Diagnoses like depression, dysthymia, seasonal affective disorder, and bipolar disorder benefit from CBT too. If you are living with one of these conditions it can help you to successfully identify thought patterns that could potentially play a role in mood issues, and to challenge them by seeing your surroundings in a more realistic and less negative way.
“CBT differs from some approaches in that the experience with the therapist is collaborative and goal-oriented.”
When it comes to anxiety disorders, Heekin says they “respond well to CBT’s focus on thoughts and behaviors. By identifying automatic thought patterns that lead to a sense of danger, CBT helps people experience fewer and less severe symptoms of dread, anxiety, and panic, and to avoid being controlled by their fear,” says Heekin.
Because cognitive behavioral therapy works on the premise that our negative thought patterns contribute to or even drive our habits and impulses, it can work for problems that are based on a more physical level.
“Eating disorders, substance abuse disorders, and impulse disorders can be improved by identifying the thoughts that cause people to turn to food, substance abuse, or impulsive actions to help them cope,” Heekin continues. “CBT gives patients skills that allow them to identify situations that would trigger consumption or indulgence in impulsive actions and use other, healthier methods of coping.”
How to make CBT work for you
“I think CBT differs from some approaches in that the experience with the therapist is collaborative and goal-oriented,” says Heekin. It’s also solutions-focused, which is part of the reason it’s very effective.
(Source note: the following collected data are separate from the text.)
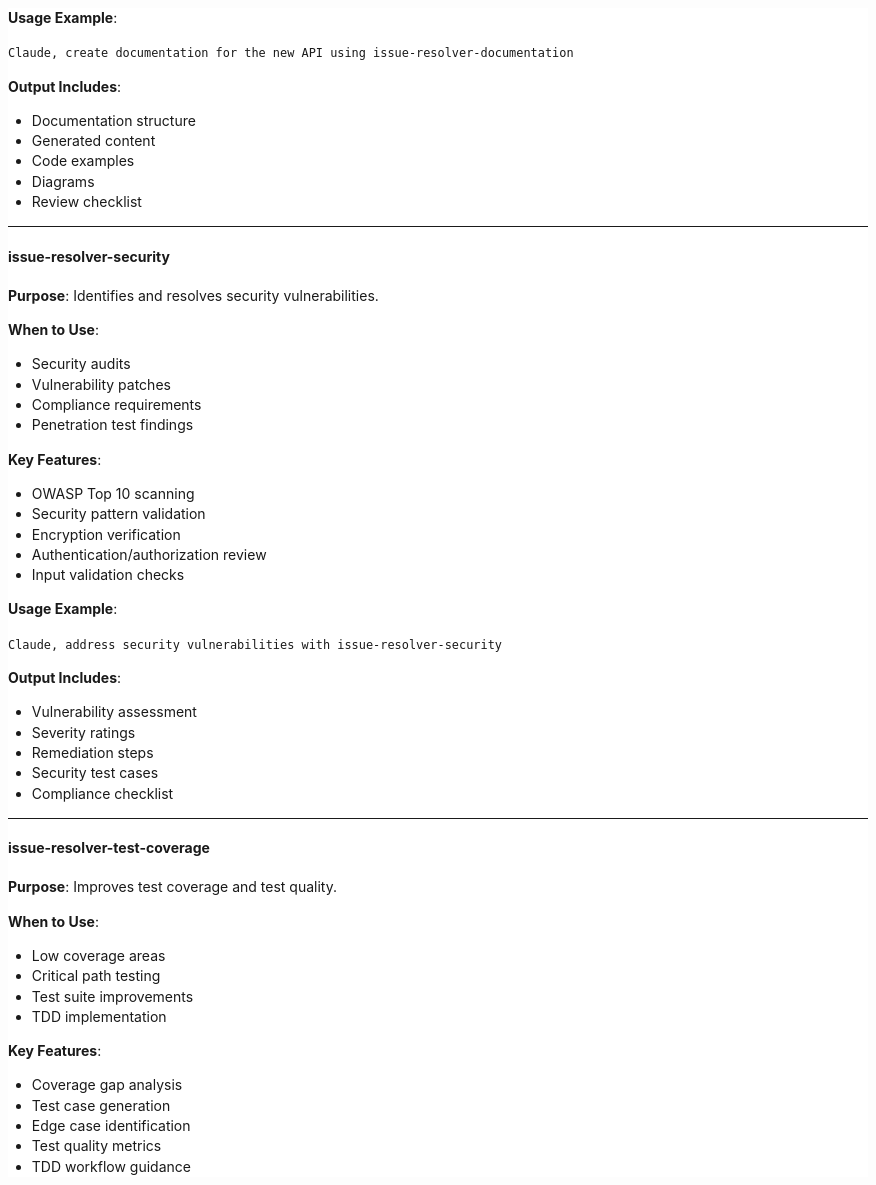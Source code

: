 **Usage Example**:
```
Claude, create documentation for the new API using issue-resolver-documentation
```

**Output Includes**:
- Documentation structure
- Generated content
- Code examples
- Diagrams
- Review checklist

---

#### issue-resolver-security

**Purpose**: Identifies and resolves security vulnerabilities.

**When to Use**:
- Security audits
- Vulnerability patches
- Compliance requirements
- Penetration test findings

**Key Features**:
- OWASP Top 10 scanning
- Security pattern validation
- Encryption verification
- Authentication/authorization review
- Input validation checks

**Usage Example**:
```
Claude, address security vulnerabilities with issue-resolver-security
```

**Output Includes**:
- Vulnerability assessment
- Severity ratings
- Remediation steps
- Security test cases
- Compliance checklist

---

#### issue-resolver-test-coverage

**Purpose**: Improves test coverage and test quality.

**When to Use**:
- Low coverage areas
- Critical path testing
- Test suite improvements
- TDD implementation

**Key Features**:
- Coverage gap analysis
- Test case generation
- Edge case identification
- Test quality metrics
- TDD workflow guidance
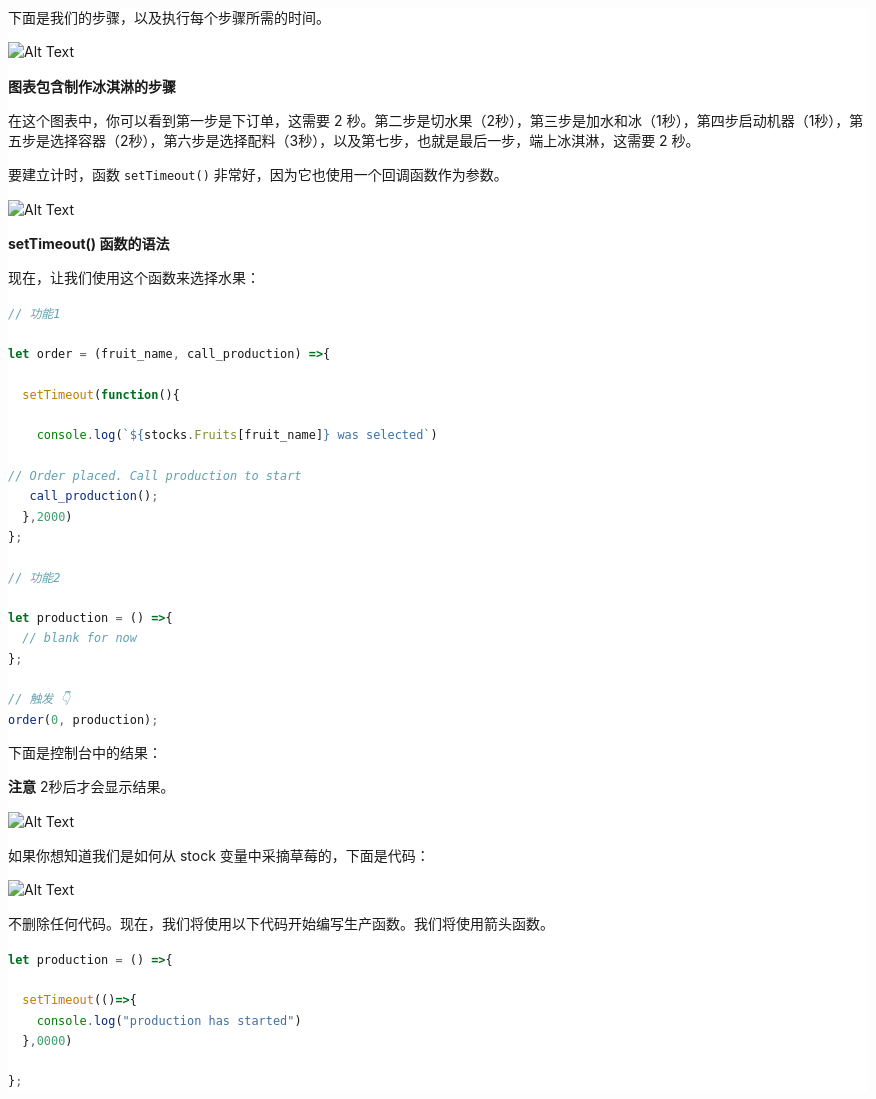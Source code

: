 下面是我们的步骤，以及执行每个步骤所需的时间。

![Alt Text](https://typora-1300715298.cos.ap-shanghai.myqcloud.com/uPic/rphpp2lqjnk7f0tv5g3d-20211201115246894.png)

**图表包含制作冰淇淋的步骤**

在这个图表中，你可以看到第一步是下订单，这需要 2 秒。第二步是切水果（2秒），第三步是加水和冰（1秒），第四步启动机器（1秒），第五步是选择容器（2秒），第六步是选择配料（3秒），以及第七步，也就是最后一步，端上冰淇淋，这需要 2 秒。

要建立计时，函数 `setTimeout()` 非常好，因为它也使用一个回调函数作为参数。

![Alt Text](https://typora-1300715298.cos.ap-shanghai.myqcloud.com/uPic/qwrg1taugyhvjnkx8xpp-20211201115247218.png)

**setTimeout() 函数的语法**

现在，让我们使用这个函数来选择水果：

```javascript
// 功能1

let order = (fruit_name, call_production) =>{

  setTimeout(function(){

    console.log(`${stocks.Fruits[fruit_name]} was selected`)

// Order placed. Call production to start
   call_production();
  },2000)
};

// 功能2

let production = () =>{
  // blank for now
};

// 触发 👇
order(0, production);
```

下面是控制台中的结果：

**注意** 2秒后才会显示结果。

![Alt Text](https://typora-1300715298.cos.ap-shanghai.myqcloud.com/uPic/edwji5vauypoezj3bxdk-20211201115247359.png)

如果你想知道我们是如何从 stock 变量中采摘草莓的，下面是代码：

![Alt Text](https://typora-1300715298.cos.ap-shanghai.myqcloud.com/uPic/ia38z3x6b96xpq3aid91-20211201115247746.png)

不删除任何代码。现在，我们将使用以下代码开始编写生产函数。我们将使用箭头函数。

```javascript
let production = () =>{

  setTimeout(()=>{
    console.log("production has started")
  },0000)

};
```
However, this is not a passive treatment and may involve some exposure to those very things that make us uncomfortable. For some, this means feeling a bit worse before feeling better.”
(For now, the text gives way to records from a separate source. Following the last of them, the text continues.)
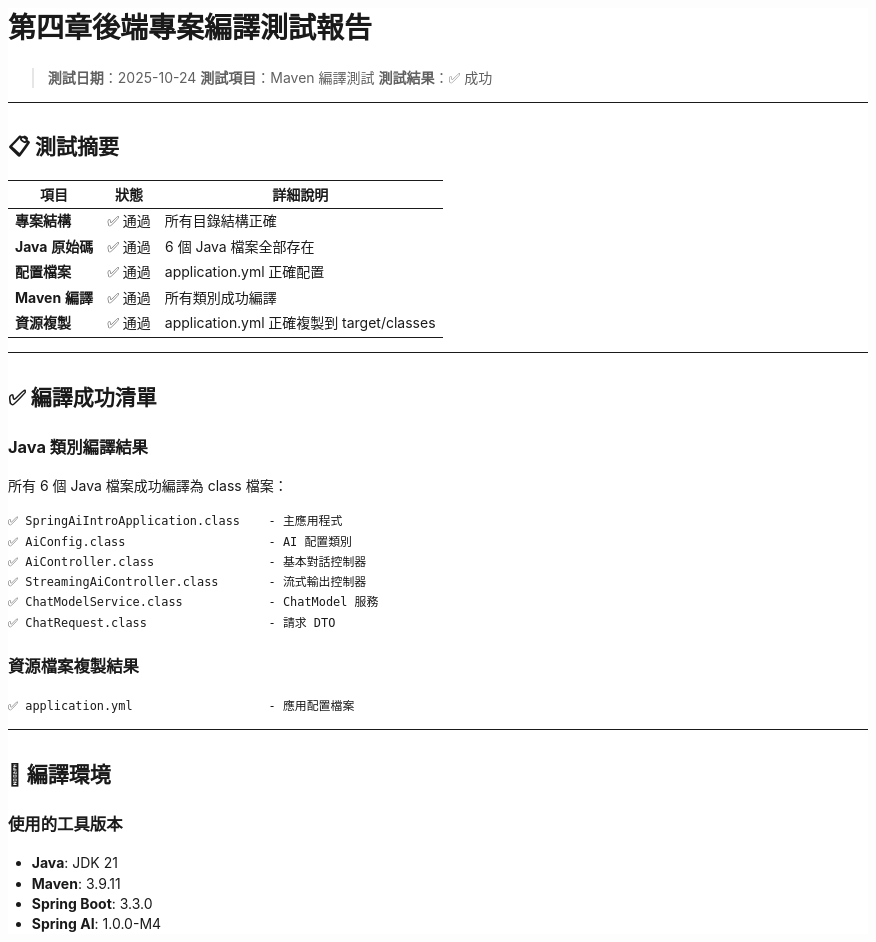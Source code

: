 # 第四章後端專案編譯測試報告

> **測試日期**：2025-10-24
> **測試項目**：Maven 編譯測試
> **測試結果**：✅ 成功

---

## 📋 測試摘要

| 項目 | 狀態 | 詳細說明 |
|------|------|----------|
| **專案結構** | ✅ 通過 | 所有目錄結構正確 |
| **Java 原始碼** | ✅ 通過 | 6 個 Java 檔案全部存在 |
| **配置檔案** | ✅ 通過 | application.yml 正確配置 |
| **Maven 編譯** | ✅ 通過 | 所有類別成功編譯 |
| **資源複製** | ✅ 通過 | application.yml 正確複製到 target/classes |

---

## ✅ 編譯成功清單

### Java 類別編譯結果

所有 6 個 Java 檔案成功編譯為 class 檔案：

```
✅ SpringAiIntroApplication.class    - 主應用程式
✅ AiConfig.class                    - AI 配置類別
✅ AiController.class                - 基本對話控制器
✅ StreamingAiController.class       - 流式輸出控制器
✅ ChatModelService.class            - ChatModel 服務
✅ ChatRequest.class                 - 請求 DTO
```

### 資源檔案複製結果

```
✅ application.yml                   - 應用配置檔案
```

---

## 🔧 編譯環境

### 使用的工具版本

- **Java**: JDK 21
- **Maven**: 3.9.11
- **Spring Boot**: 3.3.0
- **Spring AI**: 1.0.0-M4
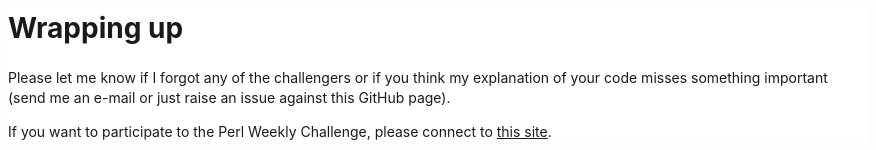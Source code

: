 # Wrapping up

Please let me know if I forgot any of the challengers or if you think my explanation of your code misses something important (send me an e-mail or just raise an issue against this GitHub page).

If you want to participate to the Perl Weekly Challenge, please connect to [this site](https://perlweeklychallenge.org/).

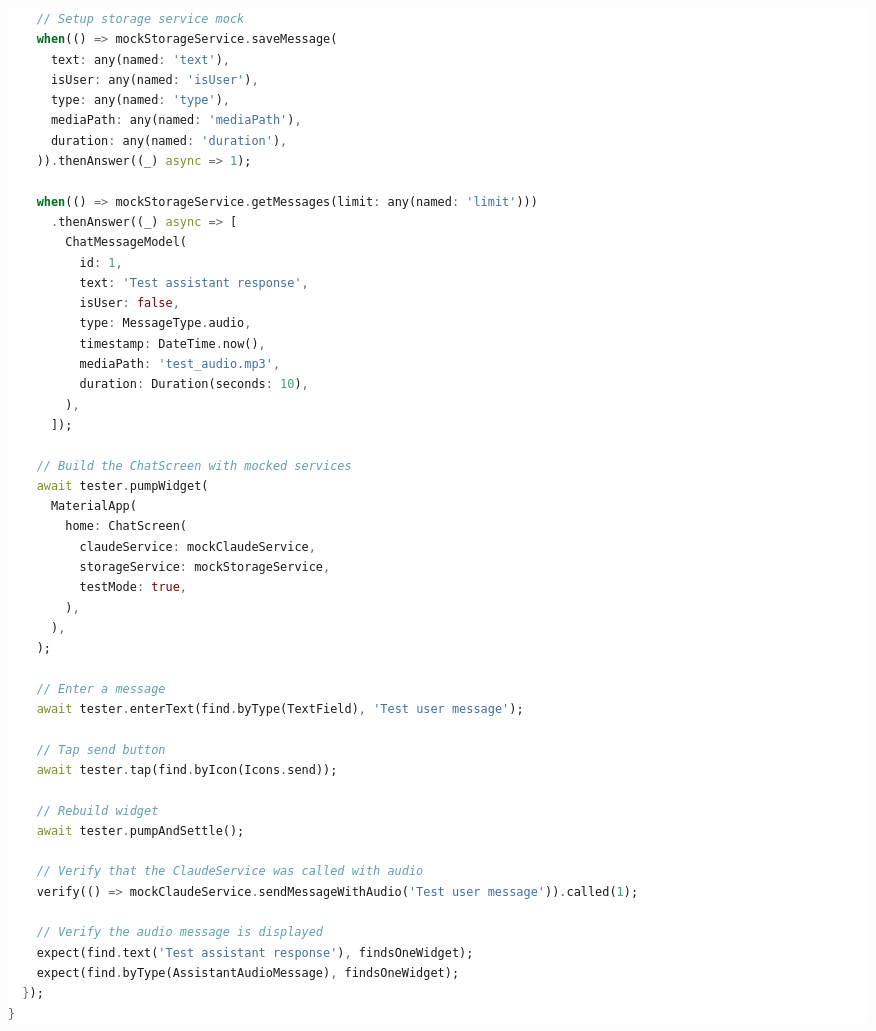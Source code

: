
 ```dart
    // Setup storage service mock
    when(() => mockStorageService.saveMessage(
      text: any(named: 'text'),
      isUser: any(named: 'isUser'), 
      type: any(named: 'type'),
      mediaPath: any(named: 'mediaPath'),
      duration: any(named: 'duration'),
    )).thenAnswer((_) async => 1);
    
    when(() => mockStorageService.getMessages(limit: any(named: 'limit')))
      .thenAnswer((_) async => [
        ChatMessageModel(
          id: 1,
          text: 'Test assistant response',
          isUser: false,
          type: MessageType.audio,
          timestamp: DateTime.now(),
          mediaPath: 'test_audio.mp3',
          duration: Duration(seconds: 10),
        ),
      ]);
    
    // Build the ChatScreen with mocked services
    await tester.pumpWidget(
      MaterialApp(
        home: ChatScreen(
          claudeService: mockClaudeService,
          storageService: mockStorageService,
          testMode: true,
        ),
      ),
    );
    
    // Enter a message
    await tester.enterText(find.byType(TextField), 'Test user message');
    
    // Tap send button
    await tester.tap(find.byIcon(Icons.send));
    
    // Rebuild widget
    await tester.pumpAndSettle();
    
    // Verify that the ClaudeService was called with audio
    verify(() => mockClaudeService.sendMessageWithAudio('Test user message')).called(1);
    
    // Verify the audio message is displayed
    expect(find.text('Test assistant response'), findsOneWidget);
    expect(find.byType(AssistantAudioMessage), findsOneWidget);
  });
}
```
Heekin points out that CBT isn’t just in the hands of the therapist; the patient needs to continue doing the work between sessions as well. “This could be monitoring thoughts and behaviors with worksheets or entering into anxiety-provoking, real-world scenarios or in-vivo exposure,” says Heekin. “Homework is targeted and specific and most of our clients who adhere to the between-session work progress faster toward their goals.”